• Task:
Give every entry below again, exactly as written, and skip the images.

START Data for this exercise

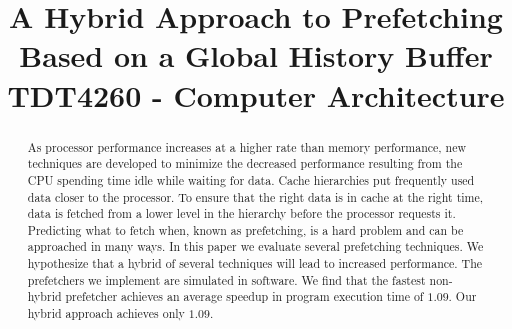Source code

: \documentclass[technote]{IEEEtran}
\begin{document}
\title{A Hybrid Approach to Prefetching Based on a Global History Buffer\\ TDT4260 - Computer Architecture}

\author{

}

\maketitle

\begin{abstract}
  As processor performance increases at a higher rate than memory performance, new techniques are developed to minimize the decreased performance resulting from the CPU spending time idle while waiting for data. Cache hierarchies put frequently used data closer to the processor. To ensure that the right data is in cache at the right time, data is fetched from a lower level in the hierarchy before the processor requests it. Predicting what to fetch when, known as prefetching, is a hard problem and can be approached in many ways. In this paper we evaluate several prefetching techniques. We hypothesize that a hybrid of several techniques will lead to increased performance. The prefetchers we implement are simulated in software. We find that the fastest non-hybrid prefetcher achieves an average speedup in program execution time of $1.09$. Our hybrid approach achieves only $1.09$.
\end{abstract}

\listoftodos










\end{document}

END Data for this exercise

• Solution to this problem:
Source code

: \documentclass[technote]{IEEEtran}
\begin{document}
\title{A Hybrid Approach to Prefetching Based on a Global History Buffer\\ TDT4260 - Computer Architecture}

\author{

}

\maketitle

\begin{abstract}
  As processor performance increases at a higher rate than memory performance, new techniques are developed to minimize the decreased performance resulting from the CPU spending time idle while waiting for data. Cache hierarchies put frequently used data closer to the processor. To ensure that the right data is in cache at the right time, data is fetched from a lower level in the hierarchy before the processor requests it. Predicting what to fetch when, known as prefetching, is a hard problem and can be approached in many ways. In this paper we evaluate several prefetching techniques. We hypothesize that a hybrid of several techniques will lead to increased performance. The prefetchers we implement are simulated in software. We find that the fastest non-hybrid prefetcher achieves an average speedup in program execution time of $1.09$. Our hybrid approach achieves only $1.09$.
\end{abstract}

\listoftodos










\end{document}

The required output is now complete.